■ Instructions for the task ■
Each line of the listing that contains the word "Howard" is to be copied.

■ Exercise data ■
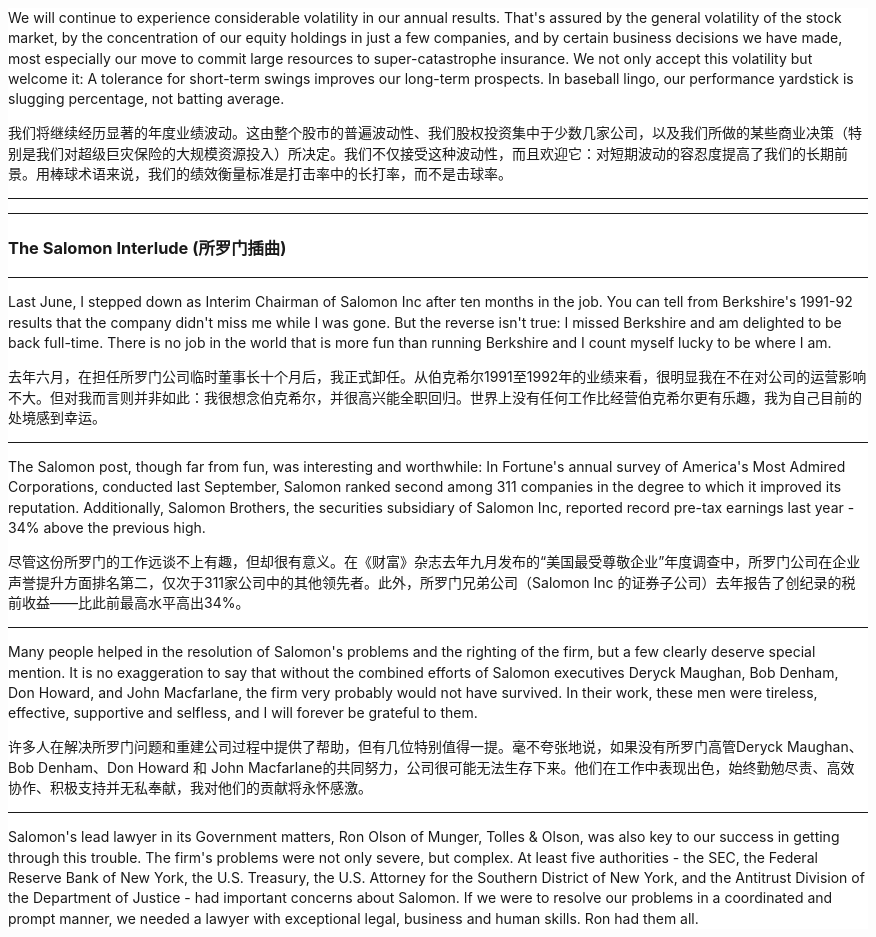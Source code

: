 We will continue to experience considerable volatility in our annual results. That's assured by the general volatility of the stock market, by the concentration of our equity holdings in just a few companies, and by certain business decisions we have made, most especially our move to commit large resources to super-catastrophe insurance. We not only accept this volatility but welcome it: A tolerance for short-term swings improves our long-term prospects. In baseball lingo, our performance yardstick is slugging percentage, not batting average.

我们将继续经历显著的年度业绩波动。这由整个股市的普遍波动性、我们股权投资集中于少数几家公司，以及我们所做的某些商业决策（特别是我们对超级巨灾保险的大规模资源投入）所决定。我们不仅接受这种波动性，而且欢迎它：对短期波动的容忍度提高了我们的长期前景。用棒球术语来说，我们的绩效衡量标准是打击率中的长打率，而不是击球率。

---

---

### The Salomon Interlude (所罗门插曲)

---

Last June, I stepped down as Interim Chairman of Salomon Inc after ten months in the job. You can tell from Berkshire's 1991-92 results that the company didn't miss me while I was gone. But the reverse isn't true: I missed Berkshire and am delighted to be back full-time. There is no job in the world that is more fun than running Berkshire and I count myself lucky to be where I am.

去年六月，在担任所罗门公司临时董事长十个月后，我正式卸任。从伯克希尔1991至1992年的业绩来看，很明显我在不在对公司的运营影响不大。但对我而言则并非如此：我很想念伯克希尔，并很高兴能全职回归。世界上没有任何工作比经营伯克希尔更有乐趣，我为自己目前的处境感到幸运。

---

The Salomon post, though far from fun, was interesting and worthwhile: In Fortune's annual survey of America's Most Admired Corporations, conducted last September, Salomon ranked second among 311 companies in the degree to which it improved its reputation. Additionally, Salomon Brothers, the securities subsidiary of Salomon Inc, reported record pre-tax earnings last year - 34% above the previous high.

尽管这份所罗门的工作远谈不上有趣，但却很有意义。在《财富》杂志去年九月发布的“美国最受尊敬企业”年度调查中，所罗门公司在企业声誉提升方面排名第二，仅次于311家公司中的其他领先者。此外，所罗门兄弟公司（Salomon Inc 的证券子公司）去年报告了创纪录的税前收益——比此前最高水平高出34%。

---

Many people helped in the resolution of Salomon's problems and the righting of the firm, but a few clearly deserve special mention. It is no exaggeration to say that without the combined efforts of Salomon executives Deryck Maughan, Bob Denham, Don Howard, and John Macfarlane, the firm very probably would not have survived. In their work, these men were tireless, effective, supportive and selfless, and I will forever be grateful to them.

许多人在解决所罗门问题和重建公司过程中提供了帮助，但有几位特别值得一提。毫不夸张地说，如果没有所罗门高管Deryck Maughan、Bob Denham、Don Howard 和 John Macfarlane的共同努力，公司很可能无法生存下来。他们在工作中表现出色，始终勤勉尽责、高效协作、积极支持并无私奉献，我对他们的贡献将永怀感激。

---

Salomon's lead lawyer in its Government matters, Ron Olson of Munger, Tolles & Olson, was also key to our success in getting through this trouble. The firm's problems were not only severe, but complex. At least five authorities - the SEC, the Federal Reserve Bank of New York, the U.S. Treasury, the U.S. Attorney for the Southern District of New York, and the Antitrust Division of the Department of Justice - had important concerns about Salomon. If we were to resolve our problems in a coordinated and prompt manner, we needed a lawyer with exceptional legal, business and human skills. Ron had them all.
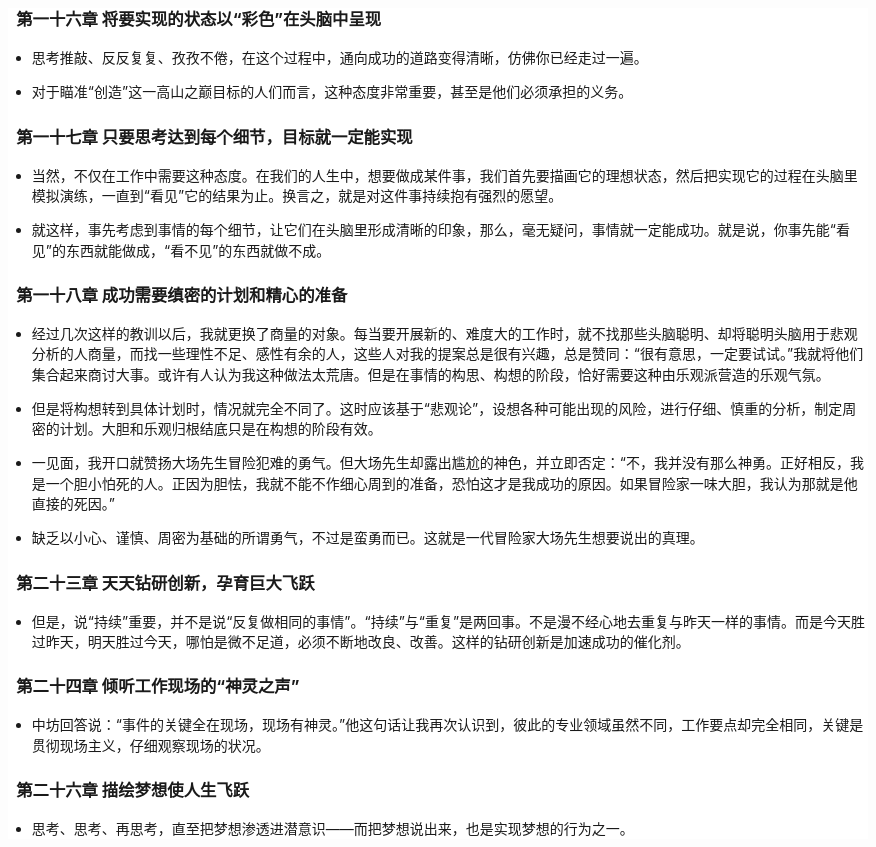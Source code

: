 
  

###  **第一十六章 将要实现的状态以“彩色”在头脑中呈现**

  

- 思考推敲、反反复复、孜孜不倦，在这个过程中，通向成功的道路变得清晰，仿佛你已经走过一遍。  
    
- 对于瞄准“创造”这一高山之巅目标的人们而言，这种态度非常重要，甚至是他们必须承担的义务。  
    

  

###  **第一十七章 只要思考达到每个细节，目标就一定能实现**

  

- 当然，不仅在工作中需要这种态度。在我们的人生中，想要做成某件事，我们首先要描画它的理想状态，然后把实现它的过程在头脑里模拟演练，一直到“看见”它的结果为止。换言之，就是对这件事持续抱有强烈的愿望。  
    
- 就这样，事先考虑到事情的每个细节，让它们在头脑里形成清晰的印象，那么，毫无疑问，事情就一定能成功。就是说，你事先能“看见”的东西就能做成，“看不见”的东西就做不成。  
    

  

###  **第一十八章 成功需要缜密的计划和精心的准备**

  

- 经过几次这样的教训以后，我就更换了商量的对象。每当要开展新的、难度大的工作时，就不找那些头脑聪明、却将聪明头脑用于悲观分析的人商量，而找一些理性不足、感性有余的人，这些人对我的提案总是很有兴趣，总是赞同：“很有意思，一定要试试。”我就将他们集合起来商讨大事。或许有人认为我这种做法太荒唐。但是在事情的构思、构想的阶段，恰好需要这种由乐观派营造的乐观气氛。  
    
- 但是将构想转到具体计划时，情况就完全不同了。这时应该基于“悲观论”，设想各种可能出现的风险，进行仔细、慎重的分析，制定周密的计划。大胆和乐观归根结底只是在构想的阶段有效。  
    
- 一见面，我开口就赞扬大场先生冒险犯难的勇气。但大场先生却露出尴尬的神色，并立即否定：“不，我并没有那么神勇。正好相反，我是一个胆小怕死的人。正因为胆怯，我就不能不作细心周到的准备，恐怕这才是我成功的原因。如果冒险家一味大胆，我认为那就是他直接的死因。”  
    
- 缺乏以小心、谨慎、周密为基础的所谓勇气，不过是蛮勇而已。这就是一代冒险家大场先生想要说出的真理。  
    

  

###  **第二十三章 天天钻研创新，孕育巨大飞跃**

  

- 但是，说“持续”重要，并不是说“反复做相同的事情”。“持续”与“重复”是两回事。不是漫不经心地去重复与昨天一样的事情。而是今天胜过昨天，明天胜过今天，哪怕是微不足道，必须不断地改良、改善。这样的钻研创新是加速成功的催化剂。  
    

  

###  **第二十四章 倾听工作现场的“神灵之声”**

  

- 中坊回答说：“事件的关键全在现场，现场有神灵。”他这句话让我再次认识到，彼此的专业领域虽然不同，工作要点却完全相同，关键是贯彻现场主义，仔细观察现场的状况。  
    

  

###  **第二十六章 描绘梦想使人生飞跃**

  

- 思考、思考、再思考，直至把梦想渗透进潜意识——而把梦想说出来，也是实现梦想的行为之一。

■ Result ■
Many people helped in the resolution of Salomon's problems and the righting of the firm, but a few clearly deserve special mention. It is no exaggeration to say that without the combined efforts of Salomon executives Deryck Maughan, Bob Denham, Don Howard, and John Macfarlane, the firm very probably would not have survived. In their work, these men were tireless, effective, supportive and selfless, and I will forever be grateful to them.
许多人在解决所罗门问题和重建公司过程中提供了帮助，但有几位特别值得一提。毫不夸张地说，如果没有所罗门高管Deryck Maughan、Bob Denham、Don Howard 和 John Macfarlane的共同努力，公司很可能无法生存下来。他们在工作中表现出色，始终勤勉尽责、高效协作、积极支持并无私奉献，我对他们的贡献将永怀感激。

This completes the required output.